Beverage prices drive third month-on-month rise in foodservice inflation

By James McAllister

- Last updated on GMT

Credit: Getty / pjohnson1
Credit: Getty / pjohnson1
The latest Foodservice Price Index (FPI) report from Prestige Purchasing and CGA by NIQ shows a third consecutive month-on-month rise in foodservice inflation, driven by rising beverage prices.

While year-on-year inflation eased to 2.8% in August 2024 — the 14th straight month of decline — as prices continue to stabilise after a prolonged period of aggressive inflation, the report also reveals a 0.5% increase in month-on-month prices across the basket of goods.

“The sustained downward trajectory of foodservice inflation is undoubtedly positive, but the persistent month-on-month increases and stubbornly high inflation in certain categories underscore the fragility of the current market,” says Shaun Allen, Prestige Purchasing CEO.

August’s uptick was primarily fuelled by the beverage category (not including alcoholic beverages), with total inflation here reaching 5.8% year-on-year.

The mineral waters, soft drinks and juices segment recorded a particularly steep increase of 6.7%, while the tea, coffee and cocoa category remained elevated at 4.7%.

In contrast, total food basket prices experienced a more moderate inflation rate of 2.5%.

Two of the eight food categories saw year-on-year decreases, with dairy falling by 0.3% and oils and fats by 1.2%.

Vegetables and the sugar, jam, syrups and chocolate categories generated the highest inflation, rising 9.1% and 8.2% respectively — though these figures represent a slight easing from July.

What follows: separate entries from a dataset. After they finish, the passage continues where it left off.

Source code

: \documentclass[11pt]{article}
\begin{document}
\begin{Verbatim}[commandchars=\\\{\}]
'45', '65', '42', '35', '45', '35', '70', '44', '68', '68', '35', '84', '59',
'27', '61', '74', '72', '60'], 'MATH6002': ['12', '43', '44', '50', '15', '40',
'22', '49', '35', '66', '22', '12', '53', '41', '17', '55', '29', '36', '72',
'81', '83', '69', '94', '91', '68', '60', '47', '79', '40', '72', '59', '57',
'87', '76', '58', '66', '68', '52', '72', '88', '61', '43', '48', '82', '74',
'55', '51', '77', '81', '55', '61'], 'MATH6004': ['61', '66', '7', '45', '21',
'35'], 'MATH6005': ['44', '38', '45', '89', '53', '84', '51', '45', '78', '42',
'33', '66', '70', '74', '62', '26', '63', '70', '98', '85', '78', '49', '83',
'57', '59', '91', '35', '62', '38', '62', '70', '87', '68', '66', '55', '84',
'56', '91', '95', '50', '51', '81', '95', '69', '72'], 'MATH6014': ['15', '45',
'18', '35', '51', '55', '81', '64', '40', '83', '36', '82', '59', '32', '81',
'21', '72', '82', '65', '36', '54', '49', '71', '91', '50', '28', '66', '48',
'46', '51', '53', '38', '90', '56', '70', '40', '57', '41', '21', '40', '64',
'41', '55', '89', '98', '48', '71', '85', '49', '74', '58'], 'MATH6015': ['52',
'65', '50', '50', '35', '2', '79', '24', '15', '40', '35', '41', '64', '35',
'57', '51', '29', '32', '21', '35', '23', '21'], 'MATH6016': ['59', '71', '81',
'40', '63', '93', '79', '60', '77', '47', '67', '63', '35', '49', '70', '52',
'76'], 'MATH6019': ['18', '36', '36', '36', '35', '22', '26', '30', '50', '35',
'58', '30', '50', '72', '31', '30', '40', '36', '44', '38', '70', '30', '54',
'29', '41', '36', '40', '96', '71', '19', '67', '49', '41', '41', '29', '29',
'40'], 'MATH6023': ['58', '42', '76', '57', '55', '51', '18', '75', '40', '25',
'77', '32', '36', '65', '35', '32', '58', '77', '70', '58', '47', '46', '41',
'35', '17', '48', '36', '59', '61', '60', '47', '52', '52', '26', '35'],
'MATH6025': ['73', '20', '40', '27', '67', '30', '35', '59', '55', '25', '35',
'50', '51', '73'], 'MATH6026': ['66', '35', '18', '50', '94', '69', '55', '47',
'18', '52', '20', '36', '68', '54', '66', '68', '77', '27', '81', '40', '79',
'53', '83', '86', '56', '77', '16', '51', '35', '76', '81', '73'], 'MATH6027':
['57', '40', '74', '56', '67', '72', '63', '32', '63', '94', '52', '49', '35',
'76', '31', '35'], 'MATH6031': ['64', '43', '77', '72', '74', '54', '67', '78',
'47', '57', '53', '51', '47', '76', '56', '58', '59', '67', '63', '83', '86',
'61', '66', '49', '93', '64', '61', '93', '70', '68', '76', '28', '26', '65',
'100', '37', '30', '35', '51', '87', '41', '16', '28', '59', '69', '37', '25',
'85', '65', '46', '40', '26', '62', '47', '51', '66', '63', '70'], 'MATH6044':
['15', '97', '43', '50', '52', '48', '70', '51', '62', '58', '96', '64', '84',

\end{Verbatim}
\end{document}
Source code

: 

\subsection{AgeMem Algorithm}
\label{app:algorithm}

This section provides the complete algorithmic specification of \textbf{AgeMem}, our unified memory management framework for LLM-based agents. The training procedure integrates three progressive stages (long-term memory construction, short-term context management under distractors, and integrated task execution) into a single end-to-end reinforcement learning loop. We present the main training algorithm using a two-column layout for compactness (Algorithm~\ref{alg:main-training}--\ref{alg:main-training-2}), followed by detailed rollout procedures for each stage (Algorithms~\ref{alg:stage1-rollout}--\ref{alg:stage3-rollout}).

“Several years of spiralling prices have been very difficult for hospitality, and there has been widespread relief at the steady retreat,” notes Reuben Pullan, senior insight consultant at CGA by NIQ.

“Nevertheless, foodservice inflation remains above many other sectors, and an upswing over the summer shows the challenges are far from over.

“While some other costs continue to ease for businesses and consumers alike, both revenue and margins are likely to remain under pressure over the final third of 2024.”